Kooperationen unterstützen die Entwicklung
Noch machen Elektroautos weniger als 1 Prozent der Verkäufe in Japan aus. Dies könnte sich schnell ändern. So haben Nissan und Mitsubishi im Mai 2022 verkündet, gemeinsam das Angebot von elektrifizierten Mini-Autos (bis 660 Hubraum) auszubauen, die in Japan einen hohen Marktanteil von rund 40 Prozent einnehmen. Sowohl Daihatsu und Suzuki streben ebenfalls ab 2025 mehr E-Miniautomodelle an.

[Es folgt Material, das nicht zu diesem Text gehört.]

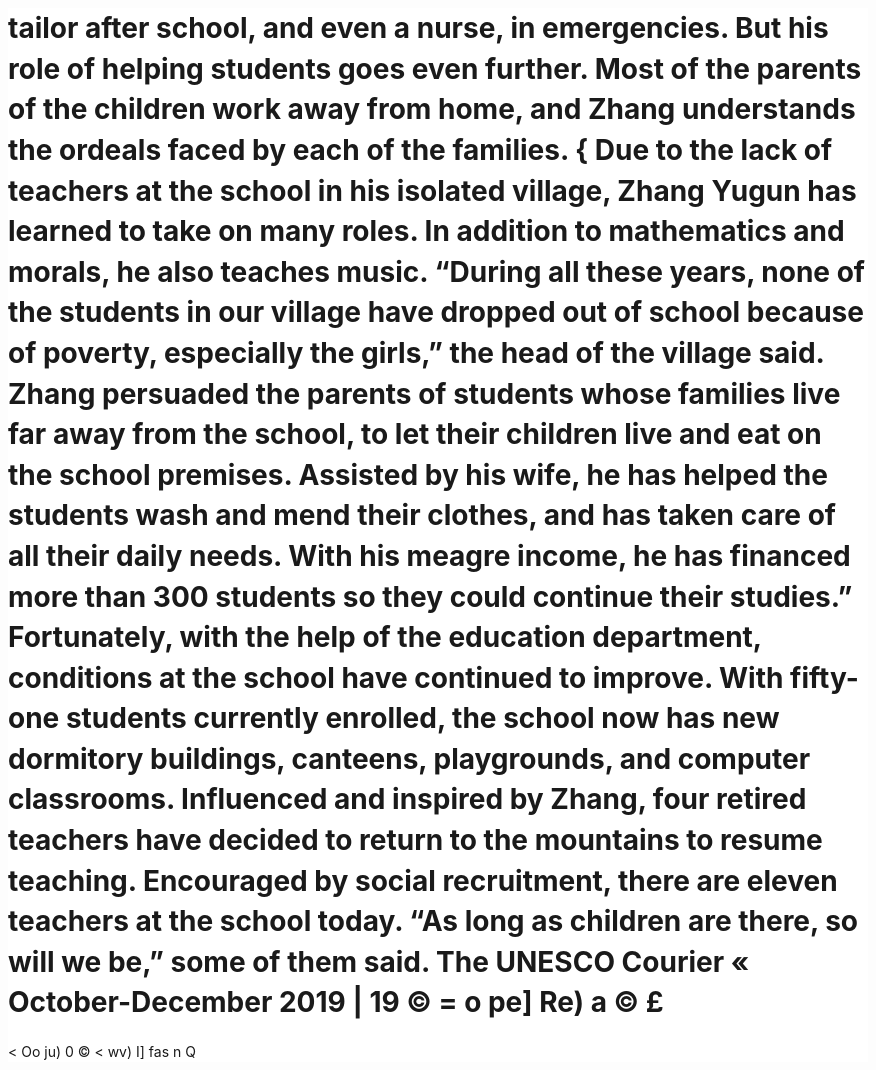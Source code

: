 tailor after school, and even a nurse, in 
emergencies. 
But his role of helping students goes 
even further. Most of the parents of the 
children work away from home, and 
Zhang understands the ordeals faced 
by each of the families. 
 { 
Due to the lack of teachers at the school 
in his isolated village, Zhang Yugun 
has learned to take on many roles. 
In addition to mathematics and morals, 
he also teaches music. 
“During all these years, none of the 
students in our village have dropped out 
of school because of poverty, especially 
the girls,” the head of the village said. 
Zhang persuaded the parents of 
students whose families live far away 
from the school, to let their children live 
and eat on the school premises. Assisted 
by his wife, he has helped the students 
wash and mend their clothes, and has 
taken care of all their daily needs. With 
his meagre income, he has financed 
more than 300 students so they could 
continue their studies.” 
Fortunately, with the help of the 
education department, conditions at the 
school have continued to improve. With 
fifty-one students currently enrolled, 
the school now has new dormitory 
buildings, canteens, playgrounds, and 
computer classrooms. 
Influenced and inspired by Zhang, four 
retired teachers have decided to return 
to the mountains to resume teaching. 
Encouraged by social recruitment, there 
are eleven teachers at the school today. 
“As long as children are there, so will we 
be,” some of them said. 
The UNESCO Courier « October-December 2019 | 19 
© = 
o pe] 
Re) 
a 
© 
£ 
= 
< 
Oo 
ju) 
0 
© 
< 
wv) 
I] 
fas 
n 
Q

Auf Initiative von Toyota, Mazda und Denso besteht seit 2017 ein Joint Venture zur Entwicklung von Schlüsseltechnologie für Elektroantriebe, dem mittlerweile neun japanische Hersteller angehören. Toyota entwickelt mit Subaru seit 2019 gemeinsame Plattformen für batterieelektrische mittelgroße und große Pkw. Nicht zuletzt hat Toyota zusammen mit Hino, Isuzu, Suzuki und Daihatsu im Sommer 2021 die Commercial Japan Partnership Technologies gegründet, um die Elektrifizierung von Leicht-Fahrzeugen voranzutreiben. Zudem arbeitet Toyota mit Hino und Isuzu an der Entwicklung von Brennstoffzellen-Lkw und -Bussen zusammen.